# Exercise material
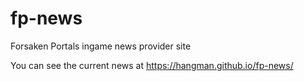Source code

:# fp-news
Forsaken Portals ingame news provider site

You can see the current news at https://hangman.github.io/fp-news/
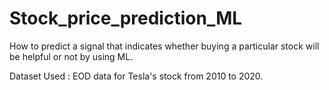 # Stock_price_prediction_ML

How to predict a signal that indicates whether buying a particular stock will be helpful or not by using ML.

Dataset Used : EOD data for Tesla's stock from 2010 to 2020.
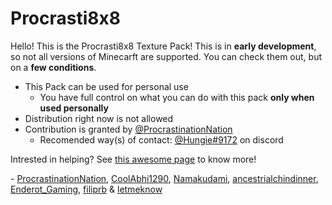 # Procrasti8x8
Hello! This is the Procrasti8x8 Texture Pack! This is in **early development**, so not all versions of Minecarft are supported. You can check them out, but on a **few conditions**.

 - This Pack can be used for personal use
   - You have full control on what you can do with this pack **only when used personally**
 - Distribution right now is not allowed
 - Contribution is granted by [@ProcrastinationNation](https://github.com/ProcrastinationNation)
   - Recomended way(s) of contact: [@Hungie#9172](https://app.discord.com) on discord

Intrested in helping? See [this awesome page](https://github.com/ProcrastinationNation/Procrasti8x8/blob/README.md#procrasti8x8) to know more!

\- [ProcrastinationNation](https://github.com/ProcrastinationNation/), [CoolAbhi1290](http://coolabhi1290.epizy.com/), [Namakudami](https://github.com/Namakudami), [ancestrialchindinner](), [Enderot_Gaming](https://github.com/Enderot-Gaming), [filiprb]() & [letmeknow]()
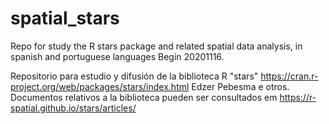 # spatial_stars
Repo for study the R stars package and related spatial data analysis, in spanish and portuguese languages
Begin 20201116.

Repositorio para estudio y difusión de la biblioteca R "stars"
<https://cran.r-project.org/web/packages/stars/index.html> Edzer Pebesma e otros.
Documentos relativos a la biblioteca pueden ser consultados em <https://r-spatial.github.io/stars/articles/>


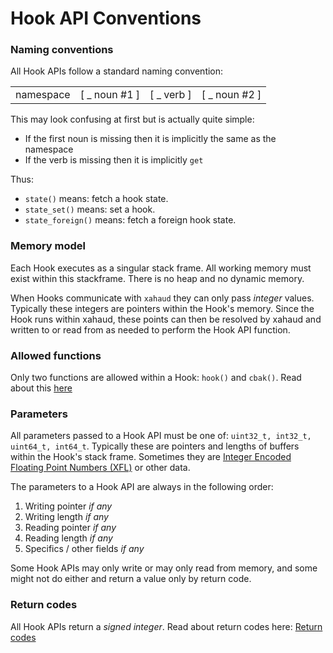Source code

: # Hook API Conventions

### Naming conventions

All Hook APIs follow a standard naming convention:

|           |                 |              |                 |
| --------- | --------------- | ------------ | --------------- |
| namespace | \[ \_ noun #1 ] | \[ \_ verb ] | \[ \_ noun #2 ] |

This may look confusing at first but is actually quite simple:

* If the first noun is missing then it is implicitly the same as the namespace
* If the verb is missing then it is implicitly `get`

Thus:

* `state()` means: fetch a hook state.
* `state_set()` means: set a hook.
* `state_foreign()` means: fetch a foreign hook state.

### Memory model

Each Hook executes as a singular stack frame. All working memory must exist within this stackframe. There is no heap and no dynamic memory.

When Hooks communicate with `xahaud` they can only pass _integer_ values. Typically these integers are pointers within the Hook's memory. Since the Hook runs within xahaud, these points can then be resolved by xahaud and written to or read from as needed to perform the Hook API function.

### Allowed functions

Only two functions are allowed within a Hook: `hook()` and `cbak()`. Read about this [here](https://xrpl-hooks.readme.io/docs/compiling-hooks)

### Parameters

All parameters passed to a Hook API must be one of: `uint32_t, int32_t, uint64_t, int64_t`. Typically these are pointers and lengths of buffers within the Hook's stack frame. Sometimes they are [Integer Encoded Floating Point Numbers (XFL)](../../../concepts/floating-point-numbers-xfl.md) or other data.

The parameters to a Hook API are always in the following order:

1. Writing pointer _if any_
2. Writing length _if any_
3. Reading pointer _if any_
4. Reading length _if any_
5. Specifics / other fields _if any_

Some Hook APIs may only write or may only read from memory, and some might not do either and return a value only by return code.

### Return codes

All Hook APIs return a _signed integer_. Read about return codes here: [Return codes](return-codes.md)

# Problem requirements
Wherever "must" appears in a line of the entries, copy that line.

# Written solution
Each Hook executes as a singular stack frame. All working memory must exist within this stackframe. There is no heap and no dynamic memory.
All parameters passed to a Hook API must be one of: `uint32_t, int32_t, uint64_t, int64_t`. Typically these are pointers and lengths of buffers within the Hook's stack frame. Sometimes they are [Integer Encoded Floating Point Numbers (XFL)](../../../concepts/floating-point-numbers-xfl.md) or other data.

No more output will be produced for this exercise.